WORK INSTRUCTION
Your answer should hold all lines of the entries that include the word "Jaccard".

PROVIDED INFORMATION
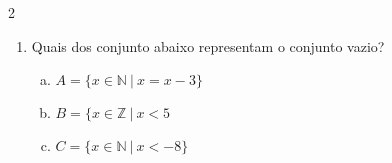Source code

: \documentclass[a4paper,14pt]{article}
\begin{document}
\begin{multicols}{2}
\begin{enumerate}
\begin{enumerate}[a)]
    				\item $A = \{10, 12, 14, 16\}$ \\\\\\\\
    				\item $A = \{1, 2, 3, 4\}$ \\\\\\\\\\\\
    				\item $A = \{15, 17, 19\}$ \\\\\\\\\\\\
    				\item $A = \{29, 30, 31, 32\}$ \\\\\\\\\\\\
    				\item $A = \{7\}$ \\\\\\\\\\\\
    				\item $A = \varnothing$ \\\\\\\\\\\\\\\\\\\\\\
    			\end{enumerate}
    			\item Quais dos conjunto abaixo representam o conjunto vazio?
    			\begin{enumerate}[a)]
    				\item $A = \{x \in \mathbb{N}~|~x = x - 3\}$
    				\item $B = \{x \in \mathbb{Z}~|~x < 5$
    				\item $C = \{x \in \mathbb{N}~|~x < -8\}$

\end{enumerate}
\end{enumerate}
\end{multicols}
\end{document}
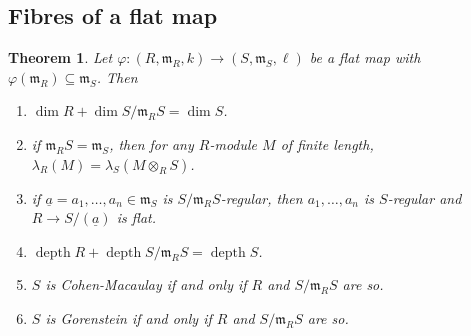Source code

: \documentclass[10pt]{article}
\theoremstyle{thmstyle}
\newtheorem{theorem}{Theorem}[section]
\theoremstyle{defstyle}
\newcommand{\frakm}{\mathfrak{m}} %
\newcommand{\depth}{\operatorname{depth}}
\newcommand{\ul}[1]{\underline{#1}}
\begin{document}
\subsection{Fibres of a flat map}

\begin{theorem}
    Let $\varphi: (R,\frakm_R, k)\to(S,\frakm_S,\ell)$ be a flat map with $\varphi(\frakm_R)\subseteq\frakm_S$. Then 
    \begin{enumerate}[label=(\arabic*)]
        \item $\dim R + \dim S/\frakm_R S = \dim S$.
        \item if $\frakm_RS = \frakm_S$, then for any $R$-module $M$ of finite length, $\lambda_R(M) = \lambda_S(M\otimes_R S)$.
        \item if $\ul a = a_1,\dots,a_n\in\frakm_S$ is $S/\frakm_R S$-regular, then $a_1,\dots,a_n$ is $S$-regular and $R\to S/(\ul a)$ is flat.
        \item $\depth R + \depth S/\frakm_R S = \depth S$.
        \item $S$ is Cohen-Macaulay if and only if $R$ and $S/\frakm_R S$ are so. 
        \item $S$ is Gorenstein if and only if $R$ and $S/\frakm_R S$ are so.
    \end{enumerate}
\end{theorem}
\end{document}
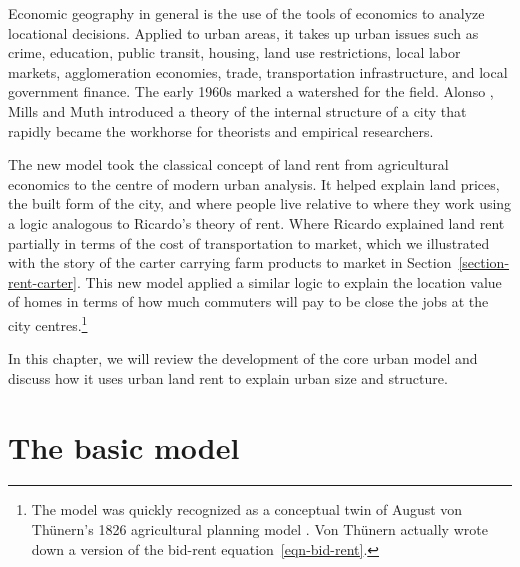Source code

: Economic geography in general is the use of the tools of economics to analyze locational decisions. Applied to urban areas, it takes up urban issues such as crime, education, public transit, housing, land use restrictions, local labor markets, agglomeration economies, trade, transportation infrastructure, and local government finance. %
The early 1960s marked a watershed for the field.  Alonso \cite{alonsoModelUrbanLand1960, alonsoTheoryUrbanLand1960}, Mills \cite{millsAggregativeModelResource1967} and Muth \cite{muthCitiesHousingSpatial1969} introduced a theory of the internal structure of a city that rapidly became the workhorse for theorists and empirical researchers. 

The new model took the classical concept of land rent from agricultural economics to the centre of modern urban analysis. It helped explain land prices, the built form of the city, and where people live relative to where they work using a logic analogous to Ricardo's theory of rent. Where Ricardo explained land rent partially in terms of the cost of transportation to market, which we illustrated with the story of the carter carrying farm products to market in Section~\ref{section-rent-carter}. This new model applied a similar logic to explain the location value of homes in terms of how much commuters will pay to be close the jobs at the city centres.\footnote{The model was quickly recognized as a conceptual twin of August von Th\"unern's 1826 agricultural planning model \cite{vonthunenIsolirteStaatBeziehung1826}. Von Th\"unern actually wrote down a version of the bid-rent equation~\ref{eqn-bid-rent}.}

In this chapter, we will review the development of the core urban model and discuss how it uses urban land rent to explain urban size and structure. %


\section{The basic model}


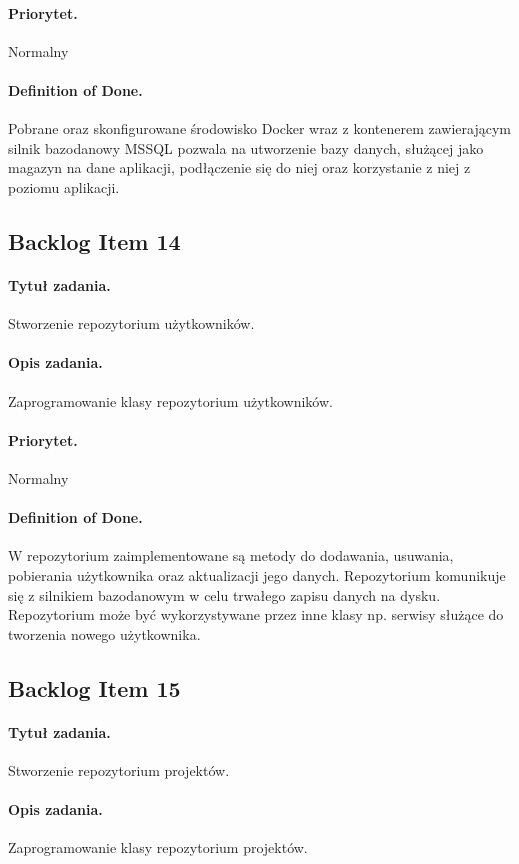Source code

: \documentclass[a4paper]{article}
\begin{document}
\paragraph{Priorytet.} Normalny
\paragraph{Definition of Done.} Pobrane oraz skonfigurowane środowisko Docker wraz z kontenerem zawierającym silnik bazodanowy MSSQL pozwala na utworzenie bazy danych, służącej jako magazyn na dane aplikacji, podłączenie się do niej oraz korzystanie z niej z poziomu aplikacji.

\subsection{Backlog Item 14} 
\paragraph{Tytuł zadania.} Stworzenie repozytorium użytkowników.
\paragraph{Opis zadania.} Zaprogramowanie klasy repozytorium użytkowników.
\paragraph{Priorytet.} Normalny
\paragraph{Definition of Done.} W repozytorium zaimplementowane są metody do dodawania, usuwania, pobierania użytkownika oraz aktualizacji jego danych. Repozytorium komunikuje się z silnikiem bazodanowym w celu trwałego zapisu danych na dysku. Repozytorium może być wykorzystywane przez inne klasy np. serwisy służące do tworzenia nowego użytkownika.

\subsection{Backlog Item 15} 
\paragraph{Tytuł zadania.} Stworzenie repozytorium projektów.
\paragraph{Opis zadania.} Zaprogramowanie klasy repozytorium projektów.
\end{document}
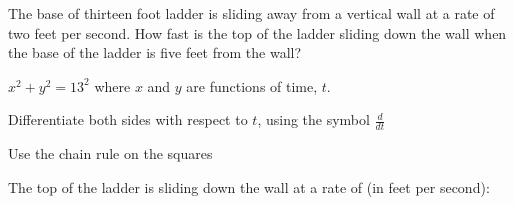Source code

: \documentclass{ximera}
\begin{document}
\begin{question}
The base of thirteen foot ladder is sliding away from a vertical wall at a rate of two 
feet per second.  How fast is the top of the ladder sliding down the wall when the base of the 
ladder is five feet from the wall?
\begin{hint}
$x^2 + y^2 = 13^2$ where  $x$ and $y$ are functions of time, $t$.
\end{hint}

\begin{hint}
Differentiate both sides with respect to $t$, using the symbol $\frac{d}{dt}$
\end{hint}
\begin{hint}
Use the chain rule on the squares
\end{hint}

The top of the ladder is sliding down the wall at a rate of (in feet per second):
\begin{multipleChoice}
\end{multipleChoice}
\end{question}
\end{document}
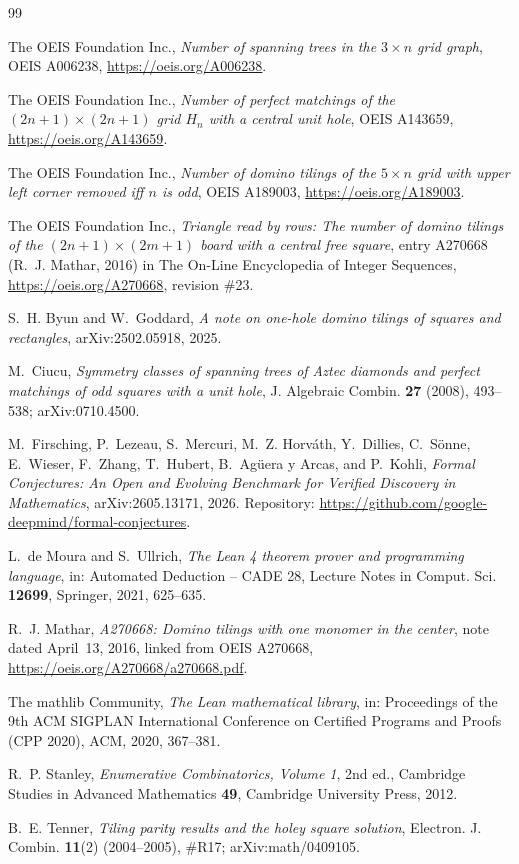 \documentclass[11pt]{amsart}
\theoremstyle{plain}
\theoremstyle{definition}
\begin{document}
{\footnotesize
\begin{thebibliography}{99}

The OEIS Foundation Inc., \emph{Number of spanning trees in the $3\times n$ grid graph}, OEIS A006238, \url{https://oeis.org/A006238}.

The OEIS Foundation Inc., \emph{Number of perfect matchings of the $(2n+1)\times(2n+1)$ grid $H_n$ with a central unit hole}, OEIS A143659, \url{https://oeis.org/A143659}.

The OEIS Foundation Inc., \emph{Number of domino tilings of the $5\times n$ grid with upper left corner removed iff $n$ is odd}, OEIS A189003, \url{https://oeis.org/A189003}.

The OEIS Foundation Inc., \emph{Triangle read by rows: The number of domino tilings of the $(2n+1)\times(2m+1)$ board with a central free square}, entry A270668 (R.~J. Mathar, 2016) in The On-Line Encyclopedia of Integer Sequences, \url{https://oeis.org/A270668}, revision \#23.

S.~H. Byun and W.~Goddard, \emph{A note on one-hole domino tilings of squares and rectangles}, arXiv:2502.05918, 2025.

M.~Ciucu, \emph{Symmetry classes of spanning trees of Aztec diamonds and perfect matchings of odd squares with a unit hole}, J. Algebraic Combin. \textbf{27} (2008), 493--538; arXiv:0710.4500.

M.~Firsching, P.~Lezeau, S.~Mercuri, M.~Z. Horv\'ath, Y.~Dillies, C.~S\"onne, E.~Wieser, F.~Zhang, T.~Hubert, B.~Ag\"uera y Arcas, and P.~Kohli, \emph{Formal Conjectures: An Open and Evolving Benchmark for Verified Discovery in Mathematics}, arXiv:2605.13171, 2026. Repository: \url{https://github.com/google-deepmind/formal-conjectures}.

L.~de Moura and S.~Ullrich, \emph{The Lean 4 theorem prover and programming language}, in: Automated Deduction -- CADE 28, Lecture Notes in Comput. Sci. \textbf{12699}, Springer, 2021, 625--635.

R.~J. Mathar, \emph{A270668: Domino tilings with one monomer in the center}, note dated April~13, 2016, linked from OEIS A270668, \url{https://oeis.org/A270668/a270668.pdf}.

The mathlib Community, \emph{The Lean mathematical library}, in: Proceedings of the 9th ACM SIGPLAN International Conference on Certified Programs and Proofs (CPP 2020), ACM, 2020, 367--381.

R.~P. Stanley, \emph{Enumerative Combinatorics, Volume 1}, 2nd ed., Cambridge Studies in Advanced Mathematics \textbf{49}, Cambridge University Press, 2012.

B.~E. Tenner, \emph{Tiling parity results and the holey square solution}, Electron. J. Combin. \textbf{11}(2) (2004--2005), \#R17; arXiv:math/0409105.

\end{thebibliography}
}
\end{document}
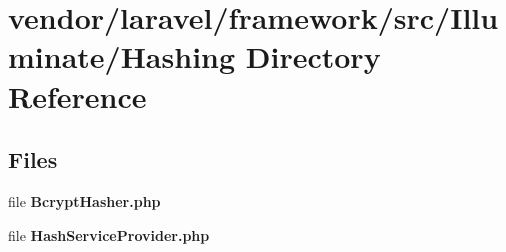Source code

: \section{vendor/laravel/framework/src/\+Illuminate/\+Hashing Directory Reference}
\label{dir_b0f764e0171cde3a51a8db3c67ad7ee9}
\subsection*{Files}
\begin{DoxyCompactItemize}
\item 
file {\bf Bcrypt\+Hasher.\+php}
\item 
file {\bf Hash\+Service\+Provider.\+php}
\end{DoxyCompactItemize}
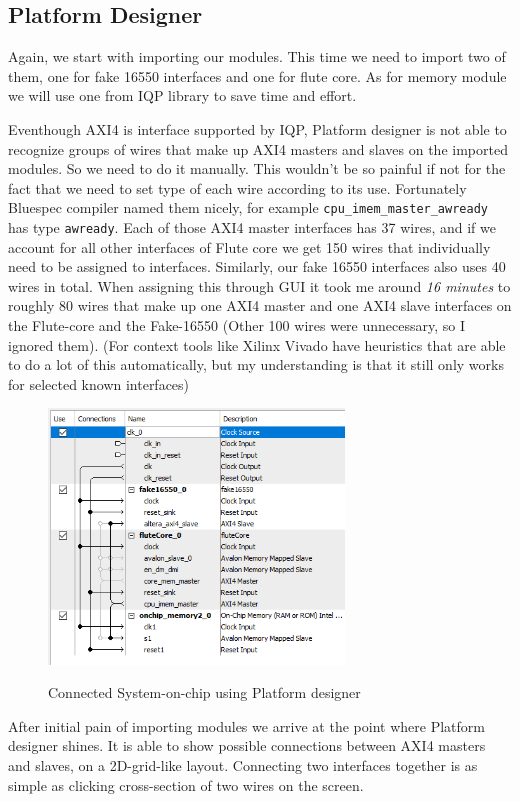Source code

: \documentclass[12pt]{report}
\begin{document}
\subsection{Platform Designer}
Again, we start with importing our modules. 
This time we need to import two of them, one for fake 16550 interfaces and one for flute core. 
As for memory module we will use one from IQP library to save time and effort.
\par
Eventhough AXI4 is interface supported by IQP, Platform designer is not able to recognize groups of wires that make up AXI4 masters and slaves on the imported modules.
So we need to do it manually. This wouldn't be so painful if not for the fact that we need to set type of each wire according to its use. Fortunately Bluespec compiler named them nicely, for example \verb!cpu_imem_master_awready! has type \verb!awready!. Each of those AXI4 master interfaces has 37 wires, and if we account for all other interfaces of Flute core we get 150 wires that individually need to be assigned to interfaces. Similarly, our fake 16550 interfaces also uses 40 wires in total. When assigning this through GUI it took me around \emph{16 minutes} to roughly 80 wires that make up one AXI4 master and one AXI4 slave interfaces on the Flute-core and the Fake-16550 (Other 100 wires were unnecessary, so I ignored them). (For context tools like Xilinx Vivado have heuristics that are able to do a lot of this automatically, but my understanding is that it still only works for selected known interfaces)
\\
\begin{figure}[H]
    \caption{Connected System-on-chip using Platform designer}
    \includegraphics[width=0.7\textwidth]{images/Example2QSys.png} \\
    \centering
\end{figure}
After initial pain of importing modules we arrive at the point where Platform designer shines. It is able to show possible connections between AXI4 masters and slaves, on a 2D-grid-like layout. Connecting two interfaces together is as simple as clicking cross-section of two wires on the screen.  
\end{document}
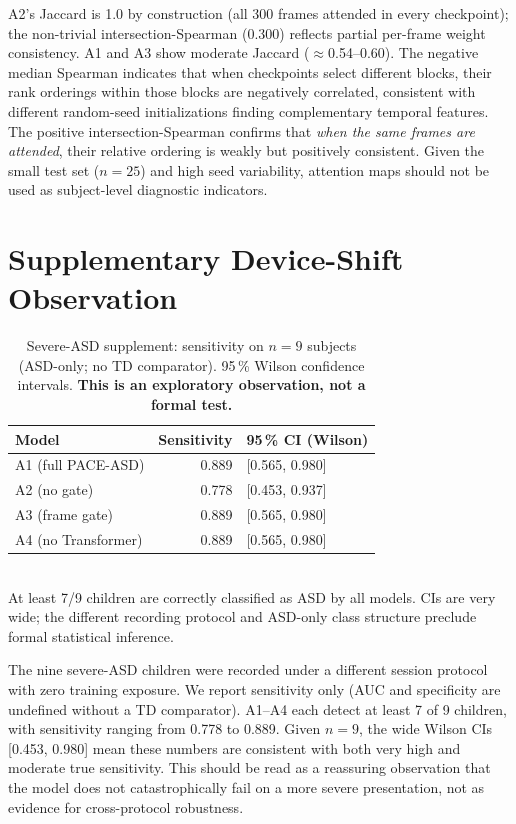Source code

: \documentclass[a4paper,fleqn]{cas-sc}
\begin{document}
A2's Jaccard is 1.0 by construction (all 300 frames attended in every checkpoint);
the non-trivial intersection-Spearman (0.300) reflects partial per-frame weight
consistency.
A1 and A3 show moderate Jaccard ($\approx$0.54--0.60).
The negative median Spearman indicates that when checkpoints select different
blocks, their rank orderings within those blocks are negatively correlated,
consistent with different random-seed initializations finding complementary
temporal features.
The positive intersection-Spearman confirms that \textit{when the same frames
are attended}, their relative ordering is weakly but positively consistent.
Given the small test set ($n=25$) and high seed variability, attention maps
should not be used as subject-level diagnostic indicators.

\section{Supplementary Device-Shift Observation}
\label{sec:supp_eval}

\begin{table}[h!]
  \centering
  \caption{%
    Severe-ASD supplement: sensitivity on $n=9$ subjects (ASD-only;
    no TD comparator). 95\,\% Wilson confidence intervals.
    \textbf{This is an exploratory observation, not a formal test.}}
  \label{tab:supplement}
  \small
  \begin{tabularx}{\linewidth}{@{}l r l@{}}
    \toprule
    Model & Sensitivity & 95\,\% CI (Wilson) \\
    \midrule
    A1 (full PACE-ASD)  & 0.889 & [0.565, 0.980] \\
    A2 (no gate)        & 0.778 & [0.453, 0.937] \\
    A3 (frame gate)     & 0.889 & [0.565, 0.980] \\
    A4 (no Transformer) & 0.889 & [0.565, 0.980] \\
    \bottomrule
  \end{tabularx}
  \\[4pt]
  \footnotesize
  At least 7/9 children are correctly classified as ASD by all models.
  CIs are very wide; the different recording protocol and ASD-only class
  structure preclude formal statistical inference.
\end{table}

The nine severe-ASD children were recorded under a different session protocol
with zero training exposure.
We report sensitivity only (AUC and specificity are undefined without a TD
comparator).
A1--A4 each detect at least 7 of 9 children, with sensitivity ranging from
0.778 to 0.889.
Given $n=9$, the wide Wilson CIs [0.453, 0.980] mean these numbers are
consistent with both very high and moderate true sensitivity.
This should be read as a reassuring observation that the model does not
catastrophically fail on a more severe presentation, not as evidence for
cross-protocol robustness.
\end{document}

ANSWER
A2's Jaccard is 1.0 by construction (all 300 frames attended in every checkpoint);
A1 and A3 show moderate Jaccard ($\approx$0.54--0.60).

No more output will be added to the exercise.